I have a time dependent problem which I need to solve multiple times within a larger iteration loop, so I need the solution to be as fast as possible. I therefore turned to the c++ interface. As a starter, i implemented a simple heat equation with a gaussian initial condition, but it seems that the new solution function is not being updated into the previous solution at each time step.

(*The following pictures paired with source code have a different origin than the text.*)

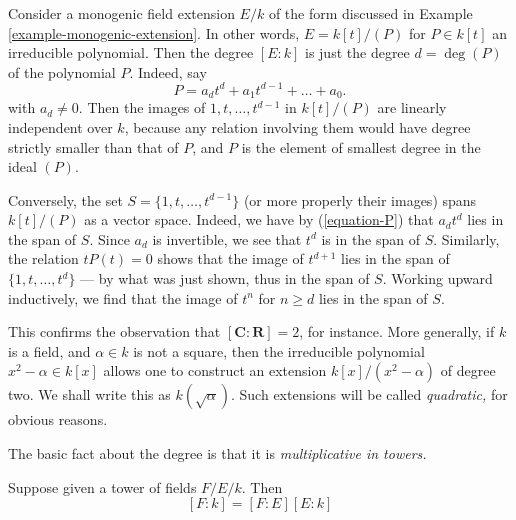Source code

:\begin{example}
\label{example-degree-simple-algebraic-extension}
Consider a monogenic field extension $E/k$ of the form discussed in
Example \ref{example-monogenic-extension}.
In other words, $E = k[t]/(P)$ for $P \in k[t]$ an irreducible polynomial.
Then the degree $[E : k]$ is just the degree $d = \deg(P)$ of the
polynomial $P$. Indeed, say
\begin{equation}
\label{equation-P}
P = a_d t^d + a_1 t^{d - 1} + \dots + a_0.
\end{equation}
with $a_d \not = 0$. Then the images of $1, t, \dots, t^{d - 1}$ in
$k[t]/(P)$ are linearly independent over $k$, because any relation involving
them would have degree strictly smaller than that of $P$, and $P$ is the
element of smallest degree in the ideal $(P)$.

\medskip\noindent
Conversely, the set $S = \{1, t, \dots, t^{d - 1}\}$ (or more
properly their images) spans $k[t]/(P)$ as a vector space.
Indeed, we have by (\ref{equation-P}) that $a_d t^d$ lies in the span of $S$.
Since $a_d$ is invertible, we see that $t^d$ is in the span of $S$.
Similarly, the relation $t P(t) = 0$ shows that the image of $t^{d + 1}$
lies in the span of $\{1, t, \dots, t^d\}$ --- by what was just shown, thus
in the span of $S$. Working upward inductively, we find
that the image of $t^n$ for $n \geq d$ lies in the span of $S$.
\end{example}

\noindent
This confirms the observation that $[\mathbf{C}: \mathbf{R}] = 2$, for
instance. More generally, if $k$ is a field, and $\alpha \in k$ is not a
square, then the irreducible polynomial $x^2 - \alpha \in k[x]$ allows one
to construct an extension $k[x]/(x^2 - \alpha)$ of degree two.
We shall write this as $k(\sqrt{\alpha})$. Such extensions will be called
{\it quadratic,} for obvious reasons.

\medskip\noindent
The basic fact about the degree is that it is {\it multiplicative in towers.}

\begin{lemma}[Multiplicativity]
\label{lemma-multiplicativity-degrees}
Suppose given a tower of fields $F/E/k$. Then
$$
[F:k] = [F:E][E:k]
$$
\end{lemma}


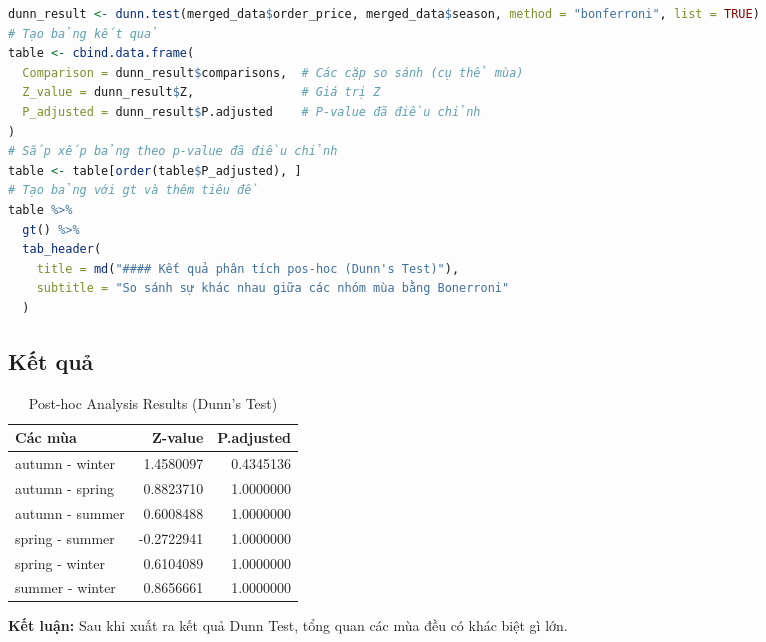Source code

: \begin{lstlisting}[language=R,caption=Thực hiện phân tích Pos Hoc trong R]
dunn_result <- dunn.test(merged_data$order_price, merged_data$season, method = "bonferroni", list = TRUE)
# Tạo bảng kết quả
table <- cbind.data.frame(
  Comparison = dunn_result$comparisons,  # Các cặp so sánh (cụ thể mùa)
  Z_value = dunn_result$Z,               # Giá trị Z
  P_adjusted = dunn_result$P.adjusted    # P-value đã điều chỉnh
)
# Sắp xếp bảng theo p-value đã điều chỉnh
table <- table[order(table$P_adjusted), ]
# Tạo bảng với gt và thêm tiêu đề
table %>%
  gt() %>%
  tab_header(
    title = md("#### Kết quả phân tích pos-hoc (Dunn's Test)"),
    subtitle = "So sánh sự khác nhau giữa các nhóm mùa bằng Bonerroni"
  )

\end{lstlisting}
\subsection{Kết quả}

\begin{table}[H]
\centering
\begin{tabular}{|l|r|r|} %
\hline
\textbf{Các mùa} & \textbf{Z-value} & \textbf{P.adjusted} \\ \hline
autumn - winter     & 1.4580097        & 0.4345136           \\ \hline
autumn - spring     & 0.8823710        & 1.0000000           \\ \hline
autumn - summer     & 0.6008488        & 1.0000000           \\ \hline
spring - summer     & -0.2722941       & 1.0000000           \\ \hline
spring - winter     & 0.6104089        & 1.0000000           \\ \hline
summer - winter     & 0.8656661        & 1.0000000           \\ \hline
\end{tabular}
\caption{Post-hoc Analysis Results (Dunn's Test)}
\label{tab:dunn_results}
\end{table}

    \textbf{Kết luận:}
    Sau khi xuất ra kết quả Dunn Test, tổng quan các mùa đều có khác biệt gì lớn.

Here is the c++ code:


//#include <dolfinx.h>
#include "heat_equation.h"  // From FFCX
#include <basix/finite-element.h>
#include <cmath>
#include <dolfinx.h>
#include <dolfinx/fem/Constant.h>
#include <dolfinx/fem/petsc.h>
#include <dolfinx/la/petsc.h>
#include <petscmat.h>
#include <petscsys.h>
#include <petscsystypes.h>
#include <utility>
#include <dolfinx/io/XDMFFile.h>
#include <vector>


using namespace dolfinx;
using T = PetscScalar;
using U = typename dolfinx::scalar_value_type<T>;


int main(int argc, char* argv[])
{   // Step 1: Create
    dolfinx::init_logging(argc, argv);
    PetscInitialize(&argc, &argv, nullptr, nullptr);

    // Create mesh and function space
    auto part = mesh::create_cell_partitioner(mesh::GhostMode::shared_facet);
    auto mesh = std::make_shared<mesh::Mesh<double>>(
        mesh::create_rectangle(MPI_COMM_WORLD, {{{0.0, 0.0}, {2.0, 2.0}}},
                                  {32, 16}, mesh::CellType::triangle, part));
        
    // Create finite element
    auto element = basix::create_element<double>(
        basix::element::family::P, basix::cell::type::triangle, 1,
        basix::element::lagrange_variant::unset,
        basix::element::dpc_variant::unset, false);                            // Continuity (continuous Galerkin)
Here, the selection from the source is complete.